First responders see scarcity of experts
- By Diane Frank
- Jul 09, 2004
TopOff 2 After Action Report Summary
Local and national homeland security exercises have shown that people will be one of the most critical and scarcest resources for first responders, particularly in the technical and command areas, during an actual incident, officials told Congress this week.
Almost a year after the TopOff 2 exercise in Washington state and Illinois, and less than a year before the next national-level exercise kicks off in New Jersey and Connecticut, state, local and federal officials are still working on implementing new systems and policies that were lacking in the multihazard exercise.
TopOff is short for Top Officials, and although nearly 400 smaller, more focused exercises have been conducted nationwide, the TopOff exercises are designed to address a far larger scale, said Corey Gruber, associate director of the Homeland Security Department's newly-renamed Office of State and Local Coordination and Preparedness, who oversees the TopOff exercises.
One of the most obvious problems that TopOff 2 highlighted was the stress on personnel resources at the first responder level, local officials told the House Select Committee on Homeland Security.
Seattle used money from an Urban Area Security Initiative (UASI) grant to equip and train personnel to a level where they could respond to an incident such as a radiological bomb, said Clark Kimerer, deputy chief of operations at the Seattle Police Department.

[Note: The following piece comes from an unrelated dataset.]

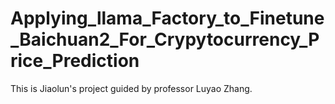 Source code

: # Applying_llama_Factory_to_Finetune_Baichuan2_For_Crypytocurrency_Price_Prediction
This is Jiaolun's project guided by professor Luyao Zhang.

However, the grant money cannot be used for hiring the additional experts who are needed to help local officials, Kimerer said. They include people who can focus on planning, intelligence, computer and communications technology, "and, quite simply ... help us manage the equipment and systems we are receiving from the UASI process," he said.
Officials in Illinois, which was ground zero for a simulated biological attack that spread nation- and worldwide in the exercise, found that personnel were regularly taken away from their daily missions to help plan and train for TopOff 2, said Thomas Mefferd, director of the DuPage County, Ill., Office of Homeland Security and Emergency Management.
As the exercise kickoff approached, planning for it became almost a full-time job, and if an exercise generates that kind of stress on the local system, officials would "need the availability of putting addition personnel into our command and control systems" in an actual emergency he said.
One system that will help with the command and management issues is the National Incident Management System (NIMS) that DHS developed following the second national exercise, some said.
A fundamental discovery during the exercise was the need to clarify and coordinate the priorities and needs of the many jurisdictions involved in an incident, and "NIMS is right on point to address the gaps and needs illuminated by TopOff 2," Kimerer said.
The system is critical because "we must be able to understand, we must be able to know how our counterparts across government are thinking," Mefferd said. But it will only help if officials actually use it in everyday incidents as well as large-scale, he said.
Experiences and lessons learned such as these are critical to preparation by officials across the country, said Suzanne Mencer, executive director of DHS' office, formerly the Office of Domestic Preparedness.
Washington and Illinois are already serving as mentors for New Jersey and Connecticut. Also, department officials are preparing to announce the host venues for TopOff 4. Those states will be invited to monitor and learn from the design and development of the third exercise, she said.